Mi grano de arena y paz para Ucrania y nuestra casa común
A cosechar paz, a desear paz, no una melosa, sino una que surge de una vida armónica, una vida lograda, como la de los jóvenes ucranianos del 2014 o tantos otros silenciosos y ocultos ejemplos de nuestra historia.
La mirada y atención de estas últimas semanas se nos van a Ucrania, Rusia y Estados Unidos. Con la inmediatez de las noticias en formatos digitales, podemos al toque de un botón trasladarnos a ese lugar donde los hombres una vez más hemos optado por la guerra.
Hace un par de días terminé de ver por segunda vez Winter on fire, un documental sobre Ucrania que explica las manifestaciones y el conflicto del llamado Euromadián o la Revolución de la dignidad de 2013 y 2014, y que registra la salida a las calles de miles de personas que buscaban derrocar al presidente Víktor Yanukóvich, electo y prorruso que suspendió la firma del acuerdo de Asociación y Libre comercio con la Unión Europea.
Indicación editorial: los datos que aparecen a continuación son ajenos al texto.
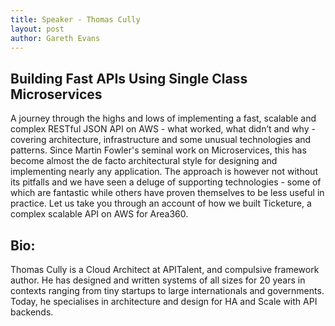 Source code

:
 ```yaml
---
title: Speaker - Thomas	Cully
layout: post
author: Gareth Evans
---
```


## Building Fast APIs Using Single Class Microservices
 
A journey through the highs and lows of implementing a fast, scalable and complex RESTful JSON API on AWS - what worked, what didn’t and why - covering architecture, infrastructure and some unusual technologies and patterns. Since Martin Fowler's seminal work on Microservices, this has become almost the de facto architectural style for designing and implementing nearly any application. The approach is however not without its pitfalls and we have seen a deluge of supporting technologies - some of which are fantastic while others have proven themselves to be less useful in practice. Let us take you through an account of how we built Ticketure, a complex scalable API on AWS for Area360.

## Bio:

Thomas Cully is a Cloud Architect at APITalent, and compulsive framework author. He has designed and written systems of all sizes for 20 years in contexts ranging from tiny startups to large internationals and governments. Today, he specialises in architecture and design for HA and Scale with API backends. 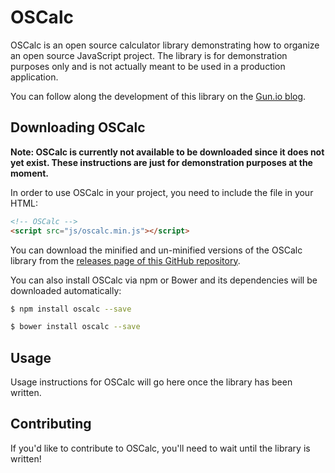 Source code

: # OSCalc

OSCalc is an open source calculator library demonstrating how to organize an open source
JavaScript project. The library is for demonstration purposes only and is not actually meant to be
used in a production application.

You can follow along the development of this library on the [Gun.io blog](https://gun.io/blog/).


## Downloading OSCalc

__Note: OSCalc is currently not available to be downloaded since it does not yet exist. These
instructions are just for demonstration purposes at the moment.__

In order to use OSCalc in your project, you need to include the file in your HTML:

```html
<!-- OSCalc -->
<script src="js/oscalc.min.js"></script>
```

You can download the minified and un-minified versions of the OSCalc library from the
[releases page of this GitHub repository](https://github.com/firebase/oscalc/releases).

You can also install OSCalc via npm or Bower and its dependencies will be downloaded automatically:

```bash
$ npm install oscalc --save
```

```bash
$ bower install oscalc --save
```


## Usage

Usage instructions for OSCalc will go here once the library has been written.


## Contributing

If you'd like to contribute to OSCalc, you'll need to wait until the library is written!
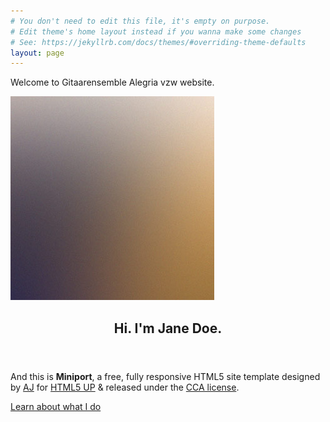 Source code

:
 ```yaml
---
# You don't need to edit this file, it's empty on purpose.
# Edit theme's home layout instead if you wanna make some changes
# See: https://jekyllrb.com/docs/themes/#overriding-theme-defaults
layout: page
---
```

Welcome to Gitaarensemble Alegria vzw website.
<!-- Home -->
  <div class="wrapper style1 first">
    <article class="container" id="top">
      <div class="row">
        <div class="4u 12u(mobile)">
          <span class="image fit"><img src="assets/images/pic00.jpg" alt="" /></span>
        </div>
        <div class="8u 12u(mobile)">
          <header>
            <h1>Hi. I'm <strong>Jane Doe</strong>.</h1>
          </header>
          <p>And this is <strong>Miniport</strong>, a free, fully responsive HTML5 site template designed by <a href="http://twitter.com/ajlkn">AJ</a> for <a href="http://html5up.net">HTML5 UP</a> &amp; released under the <a href="http://html5up.net/license">CCA license</a>.</p>
          <a href="#work" class="button big scrolly">Learn about what I do</a>
        </div>
      </div>
    </article>
  </div>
El documental muestra el sentir del pueblo ucraniano ante la situación de ese momento y contribuye a desmentir el discurso de algunos medios sobre el interés presunto interés que tienen las mayorías de librarse del régimen ucraniano para integrarse a Rusia.
Hoy, a ocho años de esta Revolución de la dignidad, Rusia quiere nuevamente a Ucrania, desea poseer esta porción de tierra que brinda grandes oportunidades comerciales y políticas, a costa de la lucha, la guerra y vidas perdidas.
No pretendo entrar en un tema político que tiene demasiados intereses, y del que no soy experta, pero tomo una pausa para reflexionar y hacer notar que no hemos salido de la batalla contra el covid-19 y que excedió a la humanidad, cuando la propia humanidad hoy provoca una guerra.
Aprecio también que, aunque todo sucede allá, también hay un acá. Aunque pueda parecer idealista, creo que desde la trinchera personal todos podemos colaborar para que haya paz, pues ésta es posible si logramos la paz personal, la armonía interior y por ende exterior.
Se me viene a la mente Tolstói y su extraordinaria novela La guerra y la paz, cuyo ritmo de la narración se marca por estos dos fenómenos; la guerra y la paz. Entre sus páginas podemos leer la visión de Tolstói, quien niega que la historia está determinada por personalidades heroicas individuales, sino que se lleva a cabo por las acciones de muchas personas.
A través de múltiples personajes, detalladas batallas, soldados que van y vuelven, Tolstói refleja precisamente eso, que no es un hombre quien hace la historia completa, sino que la hacemos todos con las decisiones que tomamos, el rumbo que damos a nuestros actos y el sentido que damos a nuestras vidas.
Escrivá de Balaguer, autor espiritual del siglo XX, invitaba a todos los hombres a ser sembradores de paz y de alegría. En estos momentos de conflicto, la paz personal se contagia y se expande como la piedra que cae en el río y que va haciendo círculos más y más amplios.
Ante aquello de que no podemos hacer nada, me pregunto si, más bien, es que no queremos hacer nada. Ante el enunciado de que nos han robado la esperanza, encuentro que, aunque es cierto que no podemos hablar con los actores de los conflictos o ir a las batallas, sí podemos construir paz en nosotros y en quienes nos rodean, contribuyendo a la historia y siendo, como citaba, sembradores de paz. Nada se pierde si la cosecha se hace en buen momento y el momento que tenemos es el hoy y lo que tenemos por delante.
A cosechar paz, a desear paz, no una melosa, sino una que surge de una vida armónica, una vida lograda, como la de los jóvenes ucranianos del 2014 o tantos otros silenciosos y ocultos ejemplos de nuestra historia.
Esta paz será consecuencia, parafraseo nuevamente a Escrivá de Balaguer, de la propia guerra que cada uno tiene consigo mismo para evitar la indiferencia, la desgana y la mirada superficial. La única manera insolente de vivir, es vivir a espaldas de lo que nos rodea. Termino, como otras veces, invitándote a pensar, para que ahí donde te encuentres no dejes de poner un grano de arena. Aunque sean pequeños los granos, si son muchos, llenarán el mundo de brillos anónimos y reales que cambian el todo, pues lo que pasa al mundo nos pertenece.